Resident individuals and professionals with 10 years of experience in banking and finance; and companies and societies owned and controlled by residents can also set up these banks provided they have a paid up equity of Rs 100 crore. Individuals can also set up a payment bank in joint venture with existing banks.

Existing non-bank pre-paid payment instrument (PPI) issuers like Itz cash and Oxigen can now be a payments bank. These banks can provide small savings accounts, payments/remittance services to migrant labour workforce, low income households, small businesses, other unorganised sector entities and other users. However, it cannot lend and can accept deposit only up to Rs 1 lakh per individual.

However, proposals from large public sector entities and industrial and business houses, including from NBFCs promoted by them, will not be eligible for licenses to set up private banks.

The minimum paid-up equity capital for these banks would be Rs 100 crore. In view of the inherent risk of a small finance bank, it shall be required to maintain a minimum capital adequacy ratio of 15% of its loans.

The promoter's minimum initial contribution to the paid-up equity capital of such small finance bank shall at least be 40%. If the initial shareholding by promoter in the bank is in excess of 40%, it will have to be brought down to 40% within a period of five years. The promoter's minimum contribution of 40% of paid-up equity capital shall be locked in for a period of five years. Promoter's stake has to come down to 30% of the paid-up equity capital of the bank within a period of 10 years, and to 26% within 12 years from the date of commencement of business of the bank.

The aggregate foreign investment in a private sector bank from all sources will be allowed up to a maximum of 74% of the paid-up capital of the bank.

"The payments banks and small finance are planned to play a critical role in the supply of credit to micro and small enterprises, agriculture and banking services in unbanked and under-banked regions in the country," RBI said.

The small banks will undertake basic banking activities of acceptance of deposits and lending to unserved and underserved sections including small business units, small and marginal farmers, micro and small industries and unorganised sector entities. It can also undertake activities such as distribution of mutual fund units, insurance products, pension products.

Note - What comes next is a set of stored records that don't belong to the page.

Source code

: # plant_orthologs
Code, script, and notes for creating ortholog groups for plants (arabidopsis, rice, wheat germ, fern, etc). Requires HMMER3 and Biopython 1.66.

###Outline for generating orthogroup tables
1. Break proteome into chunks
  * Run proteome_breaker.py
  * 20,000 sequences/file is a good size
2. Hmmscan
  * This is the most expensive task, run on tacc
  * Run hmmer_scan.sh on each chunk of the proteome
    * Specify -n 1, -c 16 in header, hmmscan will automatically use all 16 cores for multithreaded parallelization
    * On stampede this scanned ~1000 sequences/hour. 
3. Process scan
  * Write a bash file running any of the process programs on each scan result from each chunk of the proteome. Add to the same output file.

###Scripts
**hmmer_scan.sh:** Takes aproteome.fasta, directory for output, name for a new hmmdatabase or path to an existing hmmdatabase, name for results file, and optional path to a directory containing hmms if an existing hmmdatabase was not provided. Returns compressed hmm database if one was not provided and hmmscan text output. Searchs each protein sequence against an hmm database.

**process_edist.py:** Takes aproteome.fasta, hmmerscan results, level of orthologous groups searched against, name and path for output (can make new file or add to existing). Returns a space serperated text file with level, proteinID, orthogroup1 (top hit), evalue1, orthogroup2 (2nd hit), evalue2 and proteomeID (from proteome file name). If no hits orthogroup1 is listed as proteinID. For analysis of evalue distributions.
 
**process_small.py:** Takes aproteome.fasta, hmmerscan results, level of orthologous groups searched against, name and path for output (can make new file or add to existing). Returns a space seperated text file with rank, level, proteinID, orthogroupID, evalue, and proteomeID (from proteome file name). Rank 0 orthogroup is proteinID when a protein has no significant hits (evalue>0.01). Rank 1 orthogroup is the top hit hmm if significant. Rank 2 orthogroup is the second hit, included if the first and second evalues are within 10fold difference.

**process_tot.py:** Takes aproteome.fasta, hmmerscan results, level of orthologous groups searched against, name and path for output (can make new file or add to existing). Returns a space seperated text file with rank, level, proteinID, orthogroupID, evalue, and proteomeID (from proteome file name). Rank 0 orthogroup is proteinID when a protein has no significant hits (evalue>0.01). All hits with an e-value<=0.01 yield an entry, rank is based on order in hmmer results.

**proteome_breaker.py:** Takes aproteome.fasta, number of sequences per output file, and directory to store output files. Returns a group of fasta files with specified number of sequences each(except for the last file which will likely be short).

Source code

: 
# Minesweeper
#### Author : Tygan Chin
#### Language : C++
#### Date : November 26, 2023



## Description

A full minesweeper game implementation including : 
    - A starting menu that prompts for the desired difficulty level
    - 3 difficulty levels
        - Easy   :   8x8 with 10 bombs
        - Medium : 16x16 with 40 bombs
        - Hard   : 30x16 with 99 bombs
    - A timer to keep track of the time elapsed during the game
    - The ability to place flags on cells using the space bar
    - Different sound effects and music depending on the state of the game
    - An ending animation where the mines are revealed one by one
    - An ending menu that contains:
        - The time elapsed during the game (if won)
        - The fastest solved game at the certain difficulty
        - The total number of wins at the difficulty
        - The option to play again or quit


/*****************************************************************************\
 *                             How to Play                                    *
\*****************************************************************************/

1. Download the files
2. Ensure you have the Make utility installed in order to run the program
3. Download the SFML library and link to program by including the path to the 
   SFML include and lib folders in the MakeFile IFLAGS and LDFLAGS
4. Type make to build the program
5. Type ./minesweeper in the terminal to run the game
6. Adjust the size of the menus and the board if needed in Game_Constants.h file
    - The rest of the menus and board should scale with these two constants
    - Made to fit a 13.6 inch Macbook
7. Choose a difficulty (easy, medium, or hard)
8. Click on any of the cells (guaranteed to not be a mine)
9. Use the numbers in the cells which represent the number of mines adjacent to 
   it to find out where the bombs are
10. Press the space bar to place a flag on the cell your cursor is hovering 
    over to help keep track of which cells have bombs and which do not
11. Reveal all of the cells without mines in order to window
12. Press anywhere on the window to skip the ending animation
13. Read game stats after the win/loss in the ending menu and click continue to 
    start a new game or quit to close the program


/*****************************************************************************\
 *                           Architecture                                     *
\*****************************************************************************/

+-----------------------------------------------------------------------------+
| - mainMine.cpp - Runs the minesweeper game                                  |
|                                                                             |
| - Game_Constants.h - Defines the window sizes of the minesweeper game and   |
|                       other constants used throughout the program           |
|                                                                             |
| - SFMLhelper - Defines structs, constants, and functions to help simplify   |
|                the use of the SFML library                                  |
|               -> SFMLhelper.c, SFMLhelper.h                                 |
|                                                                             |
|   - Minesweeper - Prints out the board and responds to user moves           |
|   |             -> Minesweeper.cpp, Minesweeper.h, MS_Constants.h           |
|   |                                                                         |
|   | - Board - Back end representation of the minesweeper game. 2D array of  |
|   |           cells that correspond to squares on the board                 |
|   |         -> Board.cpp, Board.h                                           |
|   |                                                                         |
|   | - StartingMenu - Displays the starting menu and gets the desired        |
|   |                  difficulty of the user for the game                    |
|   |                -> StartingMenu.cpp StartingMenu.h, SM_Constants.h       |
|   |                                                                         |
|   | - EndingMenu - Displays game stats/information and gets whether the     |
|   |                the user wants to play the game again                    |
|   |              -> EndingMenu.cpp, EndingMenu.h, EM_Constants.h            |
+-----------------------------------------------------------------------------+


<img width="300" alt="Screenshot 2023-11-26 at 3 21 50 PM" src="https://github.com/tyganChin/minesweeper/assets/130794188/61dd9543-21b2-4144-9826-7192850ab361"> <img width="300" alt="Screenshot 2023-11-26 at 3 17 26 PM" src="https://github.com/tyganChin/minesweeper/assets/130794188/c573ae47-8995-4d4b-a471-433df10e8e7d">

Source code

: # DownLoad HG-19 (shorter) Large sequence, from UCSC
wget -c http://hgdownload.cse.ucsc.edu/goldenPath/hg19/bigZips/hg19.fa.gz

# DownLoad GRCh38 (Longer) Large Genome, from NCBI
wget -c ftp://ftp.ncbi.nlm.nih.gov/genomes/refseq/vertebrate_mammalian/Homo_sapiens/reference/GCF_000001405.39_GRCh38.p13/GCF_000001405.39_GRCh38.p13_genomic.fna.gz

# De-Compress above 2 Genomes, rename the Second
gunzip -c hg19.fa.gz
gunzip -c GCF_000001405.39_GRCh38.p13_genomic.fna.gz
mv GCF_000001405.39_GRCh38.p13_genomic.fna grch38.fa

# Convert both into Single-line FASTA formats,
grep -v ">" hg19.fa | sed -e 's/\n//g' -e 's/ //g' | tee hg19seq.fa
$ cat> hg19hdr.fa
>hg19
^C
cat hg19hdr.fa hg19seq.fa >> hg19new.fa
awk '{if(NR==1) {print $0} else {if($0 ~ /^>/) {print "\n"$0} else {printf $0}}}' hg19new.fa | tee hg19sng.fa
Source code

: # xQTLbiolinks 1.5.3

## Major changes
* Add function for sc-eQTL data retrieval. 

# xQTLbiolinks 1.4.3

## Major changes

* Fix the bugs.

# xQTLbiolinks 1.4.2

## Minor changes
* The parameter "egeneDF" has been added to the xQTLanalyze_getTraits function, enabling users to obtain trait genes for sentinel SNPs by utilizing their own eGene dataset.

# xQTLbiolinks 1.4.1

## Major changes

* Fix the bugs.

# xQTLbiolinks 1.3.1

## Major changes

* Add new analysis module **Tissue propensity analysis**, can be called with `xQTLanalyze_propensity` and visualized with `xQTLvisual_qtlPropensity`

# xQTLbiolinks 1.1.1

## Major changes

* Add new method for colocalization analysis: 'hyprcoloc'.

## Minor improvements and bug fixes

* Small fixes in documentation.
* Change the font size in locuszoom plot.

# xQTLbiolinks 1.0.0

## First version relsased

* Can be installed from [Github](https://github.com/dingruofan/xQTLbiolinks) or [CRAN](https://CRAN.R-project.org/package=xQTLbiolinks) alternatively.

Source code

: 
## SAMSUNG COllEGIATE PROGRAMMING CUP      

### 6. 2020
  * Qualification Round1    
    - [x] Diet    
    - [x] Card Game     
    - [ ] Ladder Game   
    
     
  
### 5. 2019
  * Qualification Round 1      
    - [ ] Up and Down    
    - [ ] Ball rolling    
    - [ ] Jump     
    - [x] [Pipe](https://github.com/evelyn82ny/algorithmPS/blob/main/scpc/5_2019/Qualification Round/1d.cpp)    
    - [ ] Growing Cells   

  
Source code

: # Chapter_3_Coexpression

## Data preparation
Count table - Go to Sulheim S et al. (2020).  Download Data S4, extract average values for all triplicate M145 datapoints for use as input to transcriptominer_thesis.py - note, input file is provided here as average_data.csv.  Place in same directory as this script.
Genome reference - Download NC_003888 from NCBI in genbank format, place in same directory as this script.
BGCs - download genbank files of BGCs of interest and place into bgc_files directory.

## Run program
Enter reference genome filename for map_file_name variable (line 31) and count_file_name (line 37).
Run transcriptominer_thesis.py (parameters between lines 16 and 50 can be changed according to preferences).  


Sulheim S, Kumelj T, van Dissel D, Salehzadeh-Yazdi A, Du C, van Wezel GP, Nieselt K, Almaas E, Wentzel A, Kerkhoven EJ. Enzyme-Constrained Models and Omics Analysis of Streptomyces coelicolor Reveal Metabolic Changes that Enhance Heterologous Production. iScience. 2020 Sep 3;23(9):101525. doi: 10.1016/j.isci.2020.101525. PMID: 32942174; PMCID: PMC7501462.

Aman Bhargava, director, financial services advisory, Grant Thornton India, said, "The financial inclusion agenda has received a significant boost with the issuance of these guidelines by the RBI. The basic objective is to extend the range of financial services to the hitherto unbanked which were forced to rely on non-regulated means -- to money lenders, chit funds, cash transfers for migrant labourers to their home villages, etc."